IIoT harnesses sensor data, machine-to-machine (M2M) communication, and automation technologies. Smart machines are better than humans at accurately and consistently capturing and communicating data used to fix inefficiencies and solve problems in terms of up-time, scheduled maintenance, power efficiency, and more efficient utilization, sooner. Maxim Integrated has broken down the IIoT in terms of a stack as shown
in Fig. 1. At the very bottom of the IIoT stack, we have the devices (systems) on the factory or process floor. These can be field sensors, controllers, industrial PCs, etc. All of these are hardware systems and can include aspects of hardware security. These end devices must have useful data to communicate and are generally hooked up to communication hubs, gateways, and switches so that the data is put in the cloud (or an intranet) as big data.
But that’s not all. The promise of IIoT is that this data can be integrated within the ERP and CRM software of the firm to not only efficiently plan and cost out a manufacturing process, but also to use the customer/market information to change assembly lines and process parameters.
The top of the stack impacts your software development and integration; the bottom impacts your system design perspective.

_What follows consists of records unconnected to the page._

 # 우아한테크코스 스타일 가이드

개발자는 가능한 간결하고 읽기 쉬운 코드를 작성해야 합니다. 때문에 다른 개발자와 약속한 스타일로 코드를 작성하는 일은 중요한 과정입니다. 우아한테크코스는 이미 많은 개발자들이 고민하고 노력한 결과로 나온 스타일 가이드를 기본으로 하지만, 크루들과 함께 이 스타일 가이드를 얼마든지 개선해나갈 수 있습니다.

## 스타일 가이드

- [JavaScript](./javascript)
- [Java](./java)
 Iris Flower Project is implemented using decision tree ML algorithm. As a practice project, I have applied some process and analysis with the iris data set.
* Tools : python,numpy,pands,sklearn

Primarily the benefits of IIoT can be broken down into three groups (Fig. 2): asset, process, and enterprise optimization. It is easier to optimize a motor than it is to optimize a drilling operation, which in turn, is easier to optimize than the manufacturing lines of a large enterprise. But optimizing at every level is the dream of IIoT.

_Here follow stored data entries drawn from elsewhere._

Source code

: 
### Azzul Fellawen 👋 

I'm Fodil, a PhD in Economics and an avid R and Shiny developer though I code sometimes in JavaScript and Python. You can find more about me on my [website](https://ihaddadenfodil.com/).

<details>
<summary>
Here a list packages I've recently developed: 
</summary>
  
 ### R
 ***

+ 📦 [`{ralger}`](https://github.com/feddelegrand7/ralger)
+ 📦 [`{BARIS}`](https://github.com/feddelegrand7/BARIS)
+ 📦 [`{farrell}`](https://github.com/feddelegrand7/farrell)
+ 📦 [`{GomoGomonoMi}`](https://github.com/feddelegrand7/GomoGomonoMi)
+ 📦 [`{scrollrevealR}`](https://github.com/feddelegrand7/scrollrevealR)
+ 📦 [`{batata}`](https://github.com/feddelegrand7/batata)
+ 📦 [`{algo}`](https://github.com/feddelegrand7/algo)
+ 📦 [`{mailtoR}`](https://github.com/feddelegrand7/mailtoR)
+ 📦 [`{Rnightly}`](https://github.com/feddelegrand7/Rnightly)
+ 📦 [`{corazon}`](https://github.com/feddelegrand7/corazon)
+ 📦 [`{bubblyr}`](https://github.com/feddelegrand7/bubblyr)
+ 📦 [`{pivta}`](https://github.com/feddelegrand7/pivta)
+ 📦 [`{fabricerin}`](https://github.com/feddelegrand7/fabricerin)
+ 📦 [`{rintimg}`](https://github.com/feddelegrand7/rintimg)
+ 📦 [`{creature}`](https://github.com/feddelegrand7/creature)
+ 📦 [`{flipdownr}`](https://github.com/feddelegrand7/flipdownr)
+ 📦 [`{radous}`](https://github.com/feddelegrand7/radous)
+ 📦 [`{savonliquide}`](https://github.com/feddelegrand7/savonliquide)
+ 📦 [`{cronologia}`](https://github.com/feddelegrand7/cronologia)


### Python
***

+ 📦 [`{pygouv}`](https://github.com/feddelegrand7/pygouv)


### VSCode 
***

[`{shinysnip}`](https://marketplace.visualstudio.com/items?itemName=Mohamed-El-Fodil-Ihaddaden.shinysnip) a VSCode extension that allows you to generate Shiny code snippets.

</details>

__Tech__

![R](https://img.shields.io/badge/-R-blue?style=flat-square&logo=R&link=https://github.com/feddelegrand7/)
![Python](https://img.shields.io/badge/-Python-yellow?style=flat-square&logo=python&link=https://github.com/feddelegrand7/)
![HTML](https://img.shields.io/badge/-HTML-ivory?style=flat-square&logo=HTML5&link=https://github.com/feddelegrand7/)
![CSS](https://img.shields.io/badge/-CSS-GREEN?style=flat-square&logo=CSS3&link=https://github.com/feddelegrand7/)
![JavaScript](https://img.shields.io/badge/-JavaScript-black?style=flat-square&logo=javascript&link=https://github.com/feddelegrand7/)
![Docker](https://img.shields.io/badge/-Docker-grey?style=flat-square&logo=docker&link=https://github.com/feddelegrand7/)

The first level of analysis and interaction occurs at the edge: the data is collected from a sensor (e.g., a wind turbine sensor, a motor encoder, or a vibration signature). This is processed locally to help understand how to tweak parameters that would give the highest efficiency or provide an early indicator of a potential failure.
The next level of analysis is done at the control room or plant level where sensor data from multiple end devices and even multiple assembly lines is aggregated to make decisions that would increase the efficiency of the factory or a process. For example, a control room making idling or sleep decisions of the various end devices to reduce the overall power profile of the process.